Now, applying the law to the facts in this case, the duty rests upon us to determine whether or not the uncontroverted facts are such that all reasonable persons must conclude that the failure of the claimant was "willful" in the sense that the word is used in the statute under consideration. The willfulness of the claimant was a question of fact determined by the Industrial Commission, and if there is evidence to support the finding, we are powerless to interfere. We cannot substitute our findings for those of the commission. The material evidence before us shows that at the time of the accident the claimant was operating a machine being a combination edger and planer; that he was experienced and used to such work; that he had been working for the respondent for only a few days, but had, prior to his employment by the respondent, operated such a machine without a safety guard; that such use was not unusual; that the machine in question had an out-of-date guard, not automatic, which, when claimant began to work, was hanging by the machine and out of place; that the safety appliance as approved by the labor commissioner was automatic, easier to handle, and much safer than the one provided by the respondent; that the respondent was aware of such improved automatic safety appliance, but testifies that he merely used the one that came with the machine. It is admitted by the respondent in his testimony that, had the automatic guard been provided, the accident would not have happened. There is also evidence to show that, if the guard furnished had been put in place and properly used by the claimant, the injury might have been averted. The evidence shows that on Wednesday, the next day after the claimant began work, the respondent said to the claimant, "Charley, use your guard whenever possible to use it," and that the respondent showed the claimant how to adjust the guard in order to make it work more easily; that at the time of the injury the claimant was making a door out of flooring lumber; that after making the door he desired to cut the tongue off one *Page 320 
piece of flooring, and, in order to save time for his employer and inconvenience to himself, he ran this piece of lumber through the machine without attaching or using the guard; that, on account of the character of the guard and its not being in place, it would have required extra time to have used the same; that to do such work without a guard was not unusual and not necessarily dangerous, and that the time required to do the work without adjusting the guard was but momentary. It does not appear that the claimant had any thought of violating the law or of other wrongdoing, but used the machine in the manner to which he had been accustomed at other places where he had worked, and in so acting carelessly received an injury resulting in the loss of two phalanges of the index finger; that no rules were posted and no notice published showing the requirement of the law as to the use of machinery; that the guard recommended by the labor commissioner was simple and inexpensive; that the one provided was complex, unhandy, and required considerable time to adjust and use. The state labor commissioner as well as the claimant and respondent were witnesses in the hearing before the Industrial Commission, and there was no substantial conflict in their testimony.

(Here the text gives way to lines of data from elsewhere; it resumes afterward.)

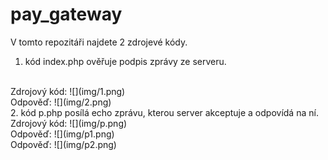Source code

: # pay_gateway
V tomto repozitáři najdete 2 zdrojevé kódy.

1. kód index.php ověřuje podpis zprávy ze serveru.
<br>
Zdrojový kód:
![](img/1.png)
<br>
Odpověď:
![](img/2.png)
<br>
2. kód p.php posílá echo zprávu, kterou server akceptuje a odpovídá na ní.
<br>
Zdrojový kód:
![](img/p.png)
<br>
Odpověď:
![](img/p1.png)
<br>
Odpověď:
![](img/p2.png)
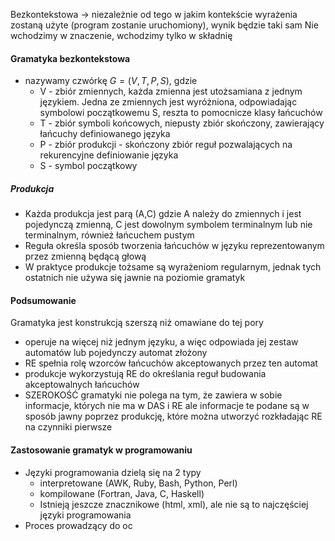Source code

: Bezkontekstowa → niezależnie od tego w jakim kontekście wyrażenia zostaną użyte (program zostanie uruchomiony), wynik będzie taki sam
Nie wchodzimy w znaczenie, wchodzimy tylko w składnię

#### Gramatyka bezkontekstowa
- nazywamy czwórkę $G = (V,T,P,S)$, gdzie
	- V - zbiór zmiennych, każda zmienna jest utożsamiana z jednym językiem. Jedna ze zmiennych jest wyróżniona, odpowiadając symbolowi początkowemu S, reszta to pomocnicze klasy łańcuchów
	- T - zbiór symboli końcowych, niepusty zbiór skończony, zawierający łańcuchy definiowanego języka
	- P - zbiór produkcji - skończony zbiór reguł pozwalających na rekurencyjne definiowanie języka
	- S - symbol początkowy 

##### Produkcja
- Każda produkcja jest parą (A,C) gdzie A należy do zmiennych i jest pojedynczą zmienną, C jest dowolnym symbolem terminalnym lub nie terminalnym, również łańcuchem pustym
- Reguła określa sposób tworzenia łańcuchów w języku reprezentowanym przez zmienną będącą głową
- W praktyce produkcje tożsame są wyrażeniom regularnym, jednak tych ostatnich nie używa się jawnie na poziomie gramatyk

#### Podsumowanie
Gramatyka jest konstrukcją szerszą niż omawiane do tej pory
- operuje na więcej niż jednym języku, a więc odpowiada jej zestaw automatów lub pojedynczy automat złożony
- RE spełnia rolę wzorców łańcuchów akceptowanych przez ten automat
- produkcje wykorzystują RE do określania reguł budowania akceptowalnych łańcuchów
- SZEROKOŚĆ gramatyki nie polega na tym, że zawiera w sobie informacje, których nie ma w DAS i RE ale informacje te podane są w sposób jawny poprzez produkcję, które można utworzyć rozkładając RE na czynniki pierwsze

#### Zastosowanie gramatyk w programowaniu
- Języki programowania dzielą się na 2 typy
	- interpretowane (AWK, Ruby, Bash, Python, Perl)
	- kompilowane (Fortran, Java, C, Haskell)
	- Istnieją jeszcze znacznikowe (html, xml), ale nie są to najczęściej języki programowania
- Proces prowadzący do oc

The facts and circumstances in evidence raised a question of fact which was decided adversely to the respondent. Reasonable men might have reached a different conclusion than that reached by the Industrial Commission, but it cannot be maintained that other reasonable men would not have concurred in the finding made. We do not determine whether or not the claimant's failure was willful. We hold, however, that the mere intentional and voluntary failure on the part of a workman to use a proper safety appliance does not necessarily make the act willful as contemplated by the exception under consideration. The willfulness contemplated amounts to more than a mere act of the will, and carries with it the idea of premeditation, obstinacy, and intentional wrongdoing. The burden is upon the employer to show that the failure of the claimant comes within the exception defined by statute. Workmen of the class enumerated, by the terms of the act, cannot maintain an action at law for damages arising in the course of their employment which was formerly possible. The compensation fixed, while meant to be more certain and speedy, is not commensurate in amount with the injury sustained. As rather in the nature of a quid pro quo for being deprived of the right of action formerly afforded, partial compensation for injuries received in the course of employment is allowed, notwithstanding contributory negligence of the workman and lack of negligence on the part of the employer. The act must be construed as a whole, and all presumptions indulged will be in favor of those for whose protection the statutory compensation was fixed, and who by the terms of the act are deprived of the ordinary remedy open to others whose rights are invaded. Contributory negligence and willful failure to use a safety appliance must not be confused. The mere voluntary failure to use the same would constitute contributory negligence and to hold that such failure in itself barred relief would, in effect, preserve a defense abrogated by the act.
This case presents another question. The Industrial Commission found that the guard furnished by the respondent did not comply with the statute requiring that "machinery of every description shall be properly guarded," nor with proper orders of the state labor commissioner. There being evidence to support such finding, we are concluded as to the same. It would logically follow that the claimant, being charged only with the duty of using guards provided in pursuance of law or by order of the labor commissioner, cannot in this case be charged with failure to use the guard furnished; there being evidence to show that the same was neither a proper guard nor one provided pursuant to order of the labor commissioner.
The petition filed by respondent in this court must be denied, and the award upheld; and it is so ordered. It is further ordered that the State Industrial Commission proceed at once to enforce its judgment and order allowing the award to the claimant.
By the Court: It is so ordered.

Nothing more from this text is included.